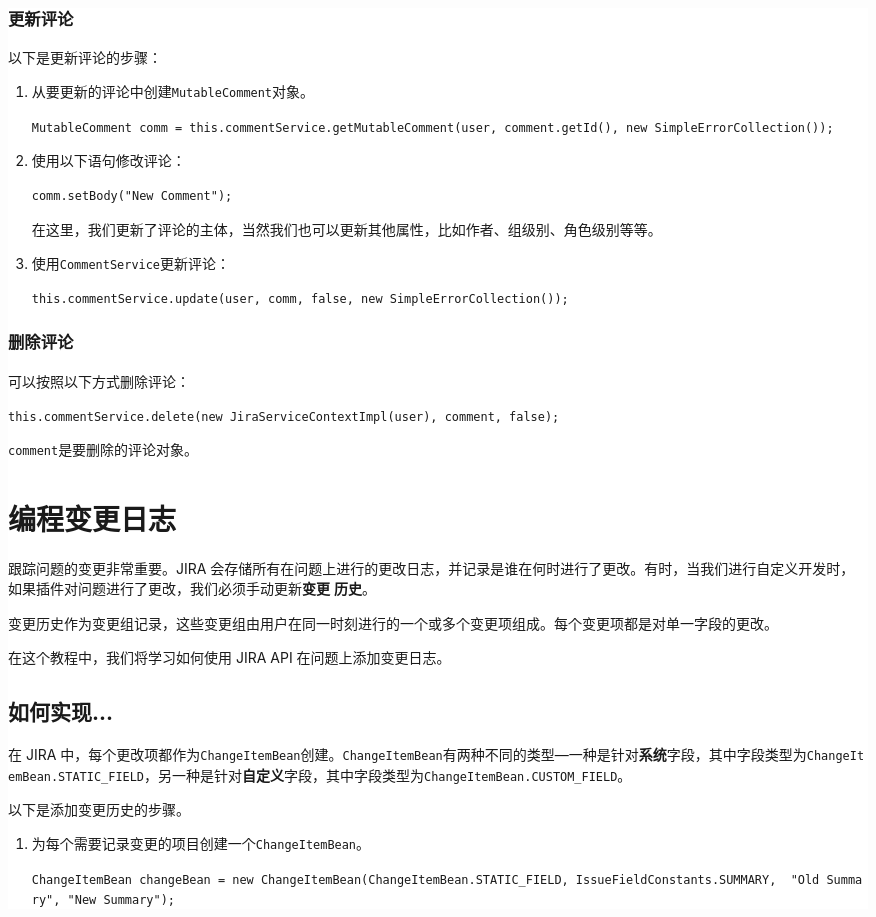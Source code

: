 ### 更新评论

以下是更新评论的步骤：

1.  从要更新的评论中创建`MutableComment`对象。

    ```
    MutableComment comm = this.commentService.getMutableComment(user, comment.getId(), new SimpleErrorCollection());
    ```

1.  使用以下语句修改评论：

    ```
    comm.setBody("New Comment");
    ```

    在这里，我们更新了评论的主体，当然我们也可以更新其他属性，比如作者、组级别、角色级别等等。

1.  使用`CommentService`更新评论：

    ```
    this.commentService.update(user, comm, false, new SimpleErrorCollection());
    ```

### 删除评论

可以按照以下方式删除评论：

```
this.commentService.delete(new JiraServiceContextImpl(user), comment, false);
```

`comment`是要删除的评论对象。

# 编程变更日志

跟踪问题的变更非常重要。JIRA 会存储所有在问题上进行的更改日志，并记录是谁在何时进行了更改。有时，当我们进行自定义开发时，如果插件对问题进行了更改，我们必须手动更新**变更** **历史**。

变更历史作为变更组记录，这些变更组由用户在同一时刻进行的一个或多个变更项组成。每个变更项都是对单一字段的更改。

在这个教程中，我们将学习如何使用 JIRA API 在问题上添加变更日志。

## 如何实现...

在 JIRA 中，每个更改项都作为`ChangeItemBean`创建。`ChangeItemBean`有两种不同的类型—一种是针对**系统**字段，其中字段类型为`ChangeItemBean.STATIC_FIELD`，另一种是针对**自定义**字段，其中字段类型为`ChangeItemBean.CUSTOM_FIELD`。

以下是添加变更历史的步骤。

1.  为每个需要记录变更的项目创建一个`ChangeItemBean`。

    ```
    ChangeItemBean changeBean = new ChangeItemBean(ChangeItemBean.STATIC_FIELD, IssueFieldConstants.SUMMARY,  "Old Summary", "New Summary");
    ```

::::::::

■ **TASK TO CARRY OUT**
Search the data and copy each line containing "ChangeItemBean".

■ **WORKED SOLUTION**
在 JIRA 中，每个更改项都作为`ChangeItemBean`创建。`ChangeItemBean`有两种不同的类型—一种是针对**系统**字段，其中字段类型为`ChangeItemBean.STATIC_FIELD`，另一种是针对**自定义**字段，其中字段类型为`ChangeItemBean.CUSTOM_FIELD`。
1.  为每个需要记录变更的项目创建一个`ChangeItemBean`。
    ChangeItemBean changeBean = new ChangeItemBean(ChangeItemBean.STATIC_FIELD, IssueFieldConstants.SUMMARY,  "Old Summary", "New Summary");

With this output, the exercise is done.